» Task to carry out:
The answer must be every line of the records below that contains the word "into", copied out.
START Study material
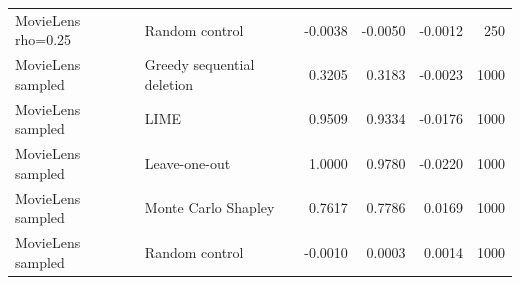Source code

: \begin{longtable}{@{}p{}p{}rrrr@{}}
MovieLens rho=0.25 & Random control & -0.0038 & -0.0050 & -0.0012 & 250 \\
MovieLens sampled & Greedy sequential deletion & 0.3205 & 0.3183 & -0.0023 & 1000 \\
MovieLens sampled & LIME & 0.9509 & 0.9334 & -0.0176 & 1000 \\
MovieLens sampled & Leave-one-out & 1.0000 & 0.9780 & -0.0220 & 1000 \\
MovieLens sampled & Monte Carlo Shapley & 0.7617 & 0.7786 & 0.0169 & 1000 \\
MovieLens sampled & Random control & -0.0010 & 0.0003 & 0.0014 & 1000 \\
\end{longtable}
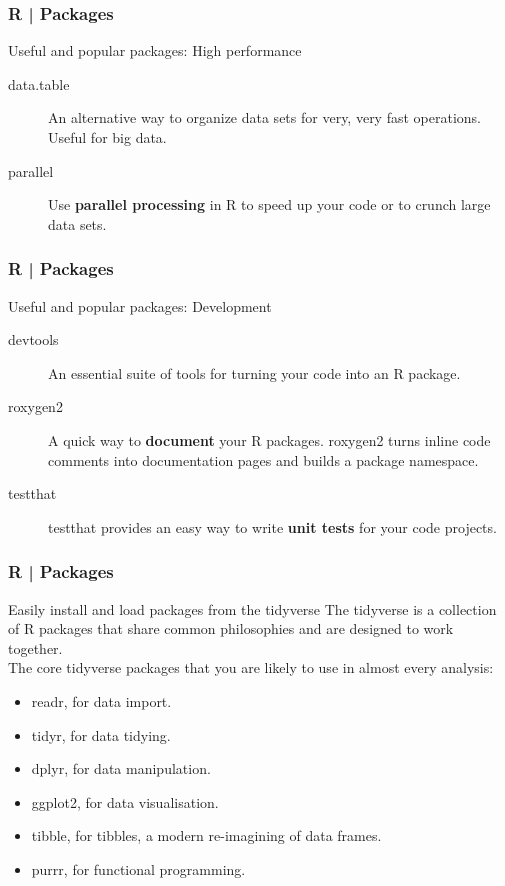 \begin{frame}
  \frametitle{R | Packages}
  \begin{block}{Useful and popular packages: High performance}
    \begin{description}
      \item[\alert{data.table}] An alternative way to organize data sets for \alert{very, very fast} operations. Useful for big data.
      \item[parallel] Use \textbf{parallel processing} in R to speed up your code or to crunch large data sets.
    \end{description}
  \end{block}
\end{frame}

\begin{frame}
  \frametitle{R | Packages}
  \begin{block}{Useful and popular packages: Development}
    \begin{description}
      \item[devtools] An essential suite of tools for turning your code into an R package.
      \item[roxygen2] A quick way to \textbf{document} your R packages. roxygen2 turns inline code comments into documentation pages and builds a package namespace.
      \item[testthat] testthat provides an easy way to write \textbf{unit tests} for your code projects.
    \end{description}
  \end{block}
\end{frame}

\begin{frame}
  \frametitle{R | Packages}
  \begin{block}{Easily install and load packages from the tidyverse}
    The \alert{tidyverse} is a collection of R packages that share common philosophies and are designed to work together.\\
    The \alert{core tidyverse packages} that you are likely to use in almost every analysis:
    \begin{itemize}
      \item readr, for data import.
      \item tidyr, for data tidying.
      \item dplyr, for data manipulation.
      \item ggplot2, for data visualisation.
      \item tibble, for tibbles, a modern re-imagining of data frames.
      \item purrr, for functional programming.
    \end{itemize}
  \end{block}
\end{frame}

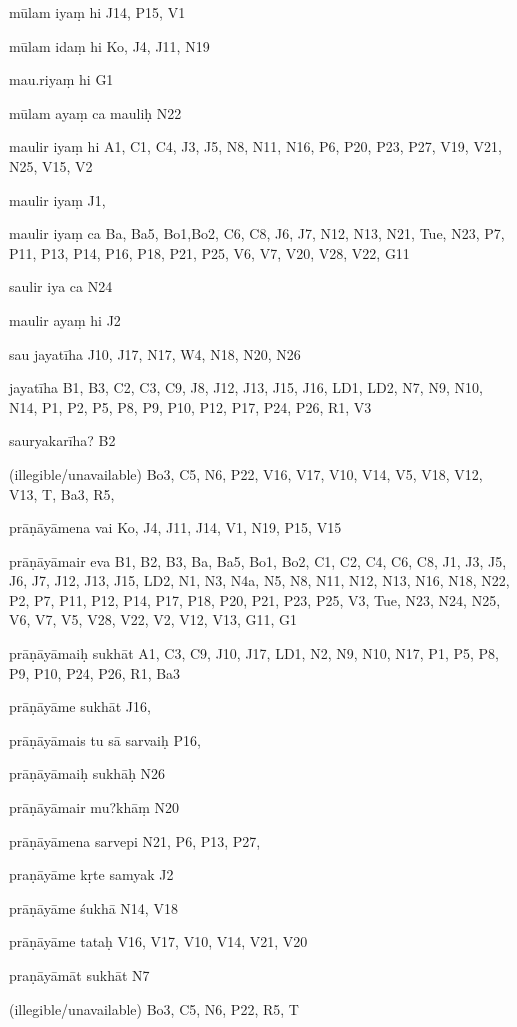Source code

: \begin{marma}[hp02_009]
\begin{marma}[hp02_011]
 \begin{marma}[hp02_35d]
\item[mūlam iyaṃ hi] J14, P15, V1
\item[mūlam idaṃ hi] Ko, J4, J11, N19
\item[mau.riyaṃ hi] G1
\item[mūlam ayaṃ ca mauliḥ] N22
\item[maulir iyaṃ hi] A1, C1, C4, J3, J5, N8, N11, N16, P6, P20, P23, P27, V19, V21, N25, V15, V2
\item[maulir iyaṃ] J1,
\item[maulir iyaṃ ca] Ba, Ba5, Bo1,Bo2, C6, C8, J6, J7, N12, N13, N21, Tue, N23, P7, P11, P13, P14, P16, P18, P21, P25, V6, V7, V20, V28, V22, G11
\item[saulir iya ca] N24
\item[maulir ayaṃ hi] J2
\item[sau jayatīha] J10, J17, N17, W4, N18, N20, N26
\item[jayatīha] B1, B3, C2, C3, C9, J8, J12, J13, J15, J16, LD1, LD2, N7, N9, N10, N14, P1, P2, P5, P8, P9, P10, P12, P17, P24, P26, R1, V3
\item[sauryakarīha?] B2
\item[(illegible/unavailable)] Bo3, C5, N6, P22, V16, V17, V10, V14, V5, V18, V12, V13, T, Ba3, R5,
  \begin{description}

    \end{description}
 \end{marma}

 \begin{marma}[hp02_38a]
\item[prāṇāyāmena vai] Ko, J4, J11, J14, V1, N19, P15, V15
\item[prāṇāyāmair eva] B1, B2, B3, Ba, Ba5, Bo1, Bo2, C1, C2, C4, C6, C8, J1, J3, J5, J6, J7, J12, J13, J15, LD2, N1, N3, N4a, N5, N8, N11, N12, N13, N16, N18, N22, P2, P7, P11, P12, P14, P17, P18, P20, P21, P23, P25, V3, Tue, N23, N24, N25, V6, V7, V5, V28, V22, V2, V12, V13, G11, G1
\item[prāṇāyāmaiḥ sukhāt] A1, C3, C9, J10, J17, LD1, N2, N9, N10, N17, P1, P5, P8, P9, P10, P24, P26, R1, Ba3
\item[prāṇāyāme sukhāt] J16,
\item[prāṇāyāmais tu sā sarvaiḥ] P16,
\item[prāṇāyāmaiḥ sukhāḥ] N26
\item[prāṇāyāmair mu?khāṃ] N20
\item[prāṇāyāmena sarvepi] N21, P6, P13, P27, 
\item[praṇāyāme kṛte samyak] J2
\item[prāṇāyāme śukhā] N14, V18
\item[prāṇāyāme tataḥ] V16, V17, V10, V14, V21, V20
\item[praṇāyāmāt sukhāt] N7
\item[(illegible/unavailable)] Bo3, C5, N6, P22, R5, T
  \begin{description}


\end{description}
\end{marma}
\end{marma}
\end{marma}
END Study material
» Written response:
      \item[devtools] An essential suite of tools for turning your code into an R package.
      \item[roxygen2] A quick way to \textbf{document} your R packages. roxygen2 turns inline code comments into documentation pages and builds a package namespace.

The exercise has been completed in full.